English film director, producer, and writer

Gary Sinyor (born Manchester, England, 1962) is an English film director, producer, and writer.

==Early life==
Sinyor was raised in a Sephardic Jewish family of six children, in West Didsbury, attended Cambridge University (1983) and later attended the National Film and Television School.

==Career==
In 1988, as writer and producer of a National Film and Television School student-film, The Unkindest Cut (1988), "a witty look at a guy who's suffering from all his Jewish mates doing far better in life than he is", director Jim Shields was nominated for BAFTA best short film.

"When The Unkindest Cut went out on the BBC, Eric Idle saw it and rang the next day and commissioned Gary's first feature film – Leon The Pig Farmer"
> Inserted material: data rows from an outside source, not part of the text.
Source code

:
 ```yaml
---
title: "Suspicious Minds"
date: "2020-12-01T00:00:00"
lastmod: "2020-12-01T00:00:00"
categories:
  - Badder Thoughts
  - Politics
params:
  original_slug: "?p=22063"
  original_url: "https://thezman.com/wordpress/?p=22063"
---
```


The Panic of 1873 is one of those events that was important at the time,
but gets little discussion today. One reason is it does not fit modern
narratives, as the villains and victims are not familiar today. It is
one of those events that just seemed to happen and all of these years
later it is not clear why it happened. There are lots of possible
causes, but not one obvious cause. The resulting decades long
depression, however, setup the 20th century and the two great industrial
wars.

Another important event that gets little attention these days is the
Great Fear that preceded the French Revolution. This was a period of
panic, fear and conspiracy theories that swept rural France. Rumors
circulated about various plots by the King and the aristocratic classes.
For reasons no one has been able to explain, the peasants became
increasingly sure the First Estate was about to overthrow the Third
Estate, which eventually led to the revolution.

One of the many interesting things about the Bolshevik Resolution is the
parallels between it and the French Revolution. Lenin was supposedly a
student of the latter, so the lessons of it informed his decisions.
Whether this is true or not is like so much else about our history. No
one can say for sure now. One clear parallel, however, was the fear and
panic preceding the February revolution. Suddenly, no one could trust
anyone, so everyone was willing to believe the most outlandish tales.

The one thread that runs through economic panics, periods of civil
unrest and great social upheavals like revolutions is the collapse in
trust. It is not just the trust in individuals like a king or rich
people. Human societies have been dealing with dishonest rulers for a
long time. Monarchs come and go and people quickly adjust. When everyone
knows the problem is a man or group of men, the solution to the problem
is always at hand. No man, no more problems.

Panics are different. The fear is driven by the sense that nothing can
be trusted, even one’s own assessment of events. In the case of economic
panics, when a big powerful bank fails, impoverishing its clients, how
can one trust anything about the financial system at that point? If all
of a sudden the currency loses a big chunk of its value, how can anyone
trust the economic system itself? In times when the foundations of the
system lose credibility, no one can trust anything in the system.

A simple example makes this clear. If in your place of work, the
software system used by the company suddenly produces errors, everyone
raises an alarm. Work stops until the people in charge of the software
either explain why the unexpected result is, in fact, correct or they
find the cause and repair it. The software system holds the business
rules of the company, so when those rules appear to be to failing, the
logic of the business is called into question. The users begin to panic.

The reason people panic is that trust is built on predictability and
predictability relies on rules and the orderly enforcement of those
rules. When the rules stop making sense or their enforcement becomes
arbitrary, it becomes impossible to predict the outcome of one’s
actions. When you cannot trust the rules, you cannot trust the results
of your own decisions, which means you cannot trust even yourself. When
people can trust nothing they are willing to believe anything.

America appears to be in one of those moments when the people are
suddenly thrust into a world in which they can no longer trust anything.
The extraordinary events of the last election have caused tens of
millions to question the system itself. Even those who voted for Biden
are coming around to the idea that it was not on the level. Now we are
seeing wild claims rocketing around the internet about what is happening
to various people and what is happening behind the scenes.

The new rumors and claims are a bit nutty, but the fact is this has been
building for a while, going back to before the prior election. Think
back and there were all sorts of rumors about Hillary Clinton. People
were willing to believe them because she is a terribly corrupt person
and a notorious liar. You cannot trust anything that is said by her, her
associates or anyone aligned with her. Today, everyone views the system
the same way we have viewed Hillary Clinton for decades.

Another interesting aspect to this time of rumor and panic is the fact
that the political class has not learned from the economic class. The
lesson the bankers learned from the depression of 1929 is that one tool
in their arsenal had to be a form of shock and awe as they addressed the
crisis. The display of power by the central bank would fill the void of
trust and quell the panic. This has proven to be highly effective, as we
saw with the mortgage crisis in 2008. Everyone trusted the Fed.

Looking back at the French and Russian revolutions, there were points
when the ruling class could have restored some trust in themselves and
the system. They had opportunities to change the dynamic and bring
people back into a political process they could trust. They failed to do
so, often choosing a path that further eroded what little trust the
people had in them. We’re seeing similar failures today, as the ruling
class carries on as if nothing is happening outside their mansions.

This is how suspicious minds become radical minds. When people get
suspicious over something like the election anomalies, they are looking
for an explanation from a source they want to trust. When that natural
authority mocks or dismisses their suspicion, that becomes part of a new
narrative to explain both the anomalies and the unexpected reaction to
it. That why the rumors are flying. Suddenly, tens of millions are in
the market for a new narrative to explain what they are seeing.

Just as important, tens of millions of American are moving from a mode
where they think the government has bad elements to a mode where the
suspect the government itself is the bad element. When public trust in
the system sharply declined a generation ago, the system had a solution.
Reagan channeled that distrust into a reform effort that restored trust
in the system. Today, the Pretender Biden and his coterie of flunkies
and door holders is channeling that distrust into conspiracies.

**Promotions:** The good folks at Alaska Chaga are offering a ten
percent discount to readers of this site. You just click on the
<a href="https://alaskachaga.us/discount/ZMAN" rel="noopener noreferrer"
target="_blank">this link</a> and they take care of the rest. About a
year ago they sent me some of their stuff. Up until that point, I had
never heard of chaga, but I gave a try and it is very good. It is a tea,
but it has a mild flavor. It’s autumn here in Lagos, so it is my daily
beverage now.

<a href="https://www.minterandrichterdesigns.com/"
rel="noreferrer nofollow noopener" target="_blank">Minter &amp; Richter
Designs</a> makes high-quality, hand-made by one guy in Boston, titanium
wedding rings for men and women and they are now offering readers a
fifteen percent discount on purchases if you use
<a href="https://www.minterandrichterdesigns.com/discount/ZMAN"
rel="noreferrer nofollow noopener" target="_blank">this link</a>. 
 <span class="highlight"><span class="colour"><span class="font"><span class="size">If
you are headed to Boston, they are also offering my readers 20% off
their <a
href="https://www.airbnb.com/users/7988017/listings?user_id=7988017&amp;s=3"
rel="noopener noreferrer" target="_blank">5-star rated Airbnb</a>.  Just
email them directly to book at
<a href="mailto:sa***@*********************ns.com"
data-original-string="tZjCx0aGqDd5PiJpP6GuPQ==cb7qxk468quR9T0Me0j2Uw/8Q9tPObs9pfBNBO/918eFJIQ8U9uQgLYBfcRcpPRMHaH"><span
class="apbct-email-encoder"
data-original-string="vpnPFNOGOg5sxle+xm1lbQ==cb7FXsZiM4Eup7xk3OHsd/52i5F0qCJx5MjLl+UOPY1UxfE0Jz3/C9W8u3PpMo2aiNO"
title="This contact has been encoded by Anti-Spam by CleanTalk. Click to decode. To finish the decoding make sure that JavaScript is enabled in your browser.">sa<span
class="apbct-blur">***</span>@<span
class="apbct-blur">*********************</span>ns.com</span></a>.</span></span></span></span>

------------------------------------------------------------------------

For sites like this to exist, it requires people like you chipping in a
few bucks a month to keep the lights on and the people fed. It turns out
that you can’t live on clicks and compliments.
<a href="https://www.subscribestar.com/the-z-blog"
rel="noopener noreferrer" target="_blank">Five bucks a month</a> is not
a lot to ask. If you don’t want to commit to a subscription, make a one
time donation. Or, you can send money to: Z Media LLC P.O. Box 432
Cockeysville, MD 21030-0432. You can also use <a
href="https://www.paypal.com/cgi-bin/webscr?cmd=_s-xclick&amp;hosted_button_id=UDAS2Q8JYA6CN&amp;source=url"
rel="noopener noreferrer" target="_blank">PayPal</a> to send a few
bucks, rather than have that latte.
In 1992, as a co-writer, co-producer, and co-director of Leon the Pig Farmer (1992), he shared the FIPRESCI International Critics' Prize at the 1992 Venice Film Festival, the Chaplin Award for the best first feature from the 1992 Edinburgh International Film Festival, the 1994 Best Newcomer award from the London Critics' Circle, and the Most Promising Newcomer (shared with Vadim Jean) from the 1994 Evening Standard British Film Awards. He has since handed back his Chaplin award, after becoming involved in a dispute between the Edinburgh Festival and the Embassy of Israel in London.

The 2002 DVD release of Leon the Pig Farmer also included Sinyor's writing debut The Unkindest Cut, which had been nominated for a BAFTA as Best Short Film in 1989.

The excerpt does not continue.